In recent years, Volkswagen and Daimler have both been embroiled in scandals over emissions from their diesel vehicles. Should they really be allowed to tap the same bond market as companies that solely focus on building windmills or solar panels? So far, investors have said yes — Daimler’s green bond was more than four times oversubscribed

“The approach through the standards is to focus on the project rather than the company," Freeburn said. “That has led to some controversies, and vehicle manufacturers are an example of that.” 

And given the trajectory of the transportation market and the red-hot valuations of electric vehicle companies like Tesla, it seems likely that Volkswagen and Daimler would have invested in electric vehicles regardless of their ability to raise money through green bonds.

“Have green bonds enabled anything that wouldn’t have happened without them?” Freeburn and Ramsay asked. “Identifying assets that owe their existence to green bonds has been described as ‘challenging.’” 

Similarly, the researchers also examined the example of Woolworths, a popular Australian supermarket chain. Woolworths issued a green bond certified by the Climate Bonds Initiative in 2019, raising money for initiatives such as installing solar panels on the roofs of its stores and distribution centers, as well as making refrigeration systems and lighting more energy efficient.  

Yet Freeburn and Ramsay noted that the industry is already moving toward energy efficiency irrespective of green bonds. “In relation to the Woolworths green bond ... it is observed that low-energy supermarkets lower costs for operators and that supermarkets in many regions are already reducing their energy intensity,” the researchers said. 

In fact, Freeburn said it is still unclear whether companies that issue green bonds become more sustainable overall. Raising money to buy solar panels can free up other money for fossil fuels, for example. “The whole issue of effectiveness could benefit with some further research,” he said.

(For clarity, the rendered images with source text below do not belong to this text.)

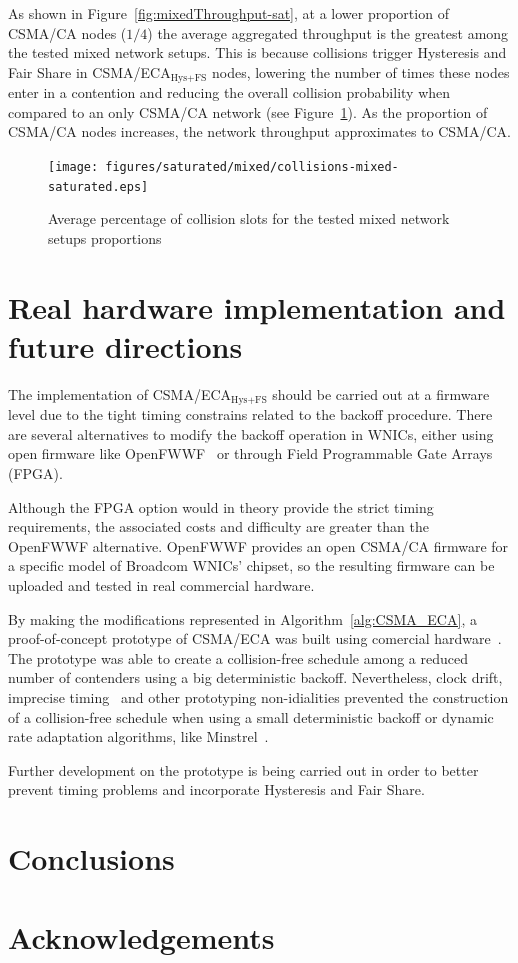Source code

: \documentclass[a4paper,journal]{IEEEtran}
\begin{document}
	As shown in Figure~\ref{fig:mixedThroughput-sat}, at a lower proportion of CSMA/CA nodes ($1/4$) the average aggregated throughput is the greatest among the tested mixed network setups. This is because collisions trigger Hysteresis and Fair Share in CSMA/ECA$_{\text{Hys+FS}}$ nodes, lowering the number of times these nodes enter in a contention and reducing the overall collision probability when compared to an only CSMA/CA network (see Figure~\ref{fig:mixedCollisions-sat}). As the proportion of CSMA/CA nodes increases, the network throughput approximates to CSMA/CA.	

	\begin{figure}[tb]
		\centering
		\texttt{[image: figures/saturated/mixed/collisions-mixed-saturated.eps]}
		\caption{Average percentage of collision slots for the tested mixed network setups proportions}
		\label{fig:mixedCollisions-sat}
	\end{figure}
		

\section{Real hardware implementation and future directions}\label{EDCA}
The implementation of CSMA/ECA$_{\text{Hys+FS}}$ should be carried out at a firmware level due to the tight timing constrains related to the backoff procedure. There are several alternatives to modify the backoff operation in WNICs, either using open firmware like OpenFWWF~\cite{OpenFWWF} or through Field Programmable Gate Arrays (FPGA).

Although the FPGA option would in theory provide the strict timing requirements, the associated costs and difficulty are greater than the OpenFWWF alternative. OpenFWWF provides an open CSMA/CA firmware for a specific model of Broadcom WNICs' chipset, so the resulting firmware can be uploaded and tested in real commercial hardware. 

By making the modifications represented in Algorithm~\ref{alg:CSMA_ECA}, a proof-of-concept prototype of CSMA/ECA was built using comercial hardware~\cite{sanabria2013prototyping}. The prototype was able to create a collision-free schedule among a reduced number of contenders using a big deterministic backoff. Nevertheless, clock drift, imprecise timing~\cite{bianchi2007experimental} and other prototyping non-idialities prevented the construction of a collision-free schedule when using a small deterministic backoff or dynamic rate adaptation algorithms, like Minstrel~\cite{minstrel}.

Further development on the prototype is being carried out in order to better prevent timing problems and incorporate Hysteresis and Fair Share.

\section{Conclusions}\label{conclusions}
\section{Acknowledgements}




\end{document}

Freeburn added that he expects investors will continue to reevaluate positions in “climate unfriendly” industries such as oil and gas, and that the effects of that shift could benefit from additional research. 

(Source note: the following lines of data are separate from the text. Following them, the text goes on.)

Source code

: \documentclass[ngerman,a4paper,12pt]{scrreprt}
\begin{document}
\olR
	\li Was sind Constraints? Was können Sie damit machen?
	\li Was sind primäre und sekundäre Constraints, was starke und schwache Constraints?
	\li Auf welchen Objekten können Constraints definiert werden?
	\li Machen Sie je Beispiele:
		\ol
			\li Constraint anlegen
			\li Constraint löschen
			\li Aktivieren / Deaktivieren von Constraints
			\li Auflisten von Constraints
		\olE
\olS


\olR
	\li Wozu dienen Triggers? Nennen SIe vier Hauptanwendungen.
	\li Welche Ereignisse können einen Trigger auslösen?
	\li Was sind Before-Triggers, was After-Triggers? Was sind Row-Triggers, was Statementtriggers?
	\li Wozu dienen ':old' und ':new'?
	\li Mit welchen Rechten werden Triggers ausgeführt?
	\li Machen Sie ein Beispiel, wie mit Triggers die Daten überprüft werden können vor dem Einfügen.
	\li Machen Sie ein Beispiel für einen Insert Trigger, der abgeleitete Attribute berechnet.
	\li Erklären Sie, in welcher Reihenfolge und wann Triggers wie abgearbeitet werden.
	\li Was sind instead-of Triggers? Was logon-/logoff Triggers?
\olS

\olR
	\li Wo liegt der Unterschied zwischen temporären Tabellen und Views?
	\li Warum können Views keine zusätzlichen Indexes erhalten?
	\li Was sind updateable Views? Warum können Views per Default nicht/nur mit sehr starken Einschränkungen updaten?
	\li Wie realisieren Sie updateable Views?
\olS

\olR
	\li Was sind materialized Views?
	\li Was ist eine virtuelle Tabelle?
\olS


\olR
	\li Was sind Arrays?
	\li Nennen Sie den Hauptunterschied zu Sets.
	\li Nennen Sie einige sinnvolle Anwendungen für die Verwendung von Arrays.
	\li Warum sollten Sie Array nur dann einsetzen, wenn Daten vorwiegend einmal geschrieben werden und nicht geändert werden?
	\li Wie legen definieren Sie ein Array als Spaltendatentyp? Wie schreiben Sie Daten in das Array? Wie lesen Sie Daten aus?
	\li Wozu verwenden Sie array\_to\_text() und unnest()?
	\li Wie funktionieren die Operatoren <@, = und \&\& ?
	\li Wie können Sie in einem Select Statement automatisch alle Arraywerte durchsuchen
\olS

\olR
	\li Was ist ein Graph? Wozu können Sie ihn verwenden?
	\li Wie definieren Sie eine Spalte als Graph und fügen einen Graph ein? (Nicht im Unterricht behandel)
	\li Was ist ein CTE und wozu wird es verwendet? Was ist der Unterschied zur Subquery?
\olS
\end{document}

“You’ve got the danger now of climate-unfriendly industries and assets really being hit in terms of their value, and companies need to assess their operations and their whole corporate strategies to ensure that they’re not going to be compromised down the track because of climate change, and that’s a fundamental corporate governance issue,” he said.   

Both researchers were adamant that green bonds themselves will not solve climate change, and that their overall role in the current bond market is relatively small. Green bond issuances comprised more than 2% of global bond issuances in recent years, peaking at 4.4% in the last quarter of 2018, they said. 

“It’s not going to be the answer to climate change, but it’s an important component of a suite of measures,” Freeburn said.

The paper, titled “Green bonds: legal and policy issues,” was published in the October 2020 issue of Capital Markets Law Journal. Its authors are Lloyd Freeburn and Ian Ramsay, both of the University of Melbourne. Freeburn is lead author.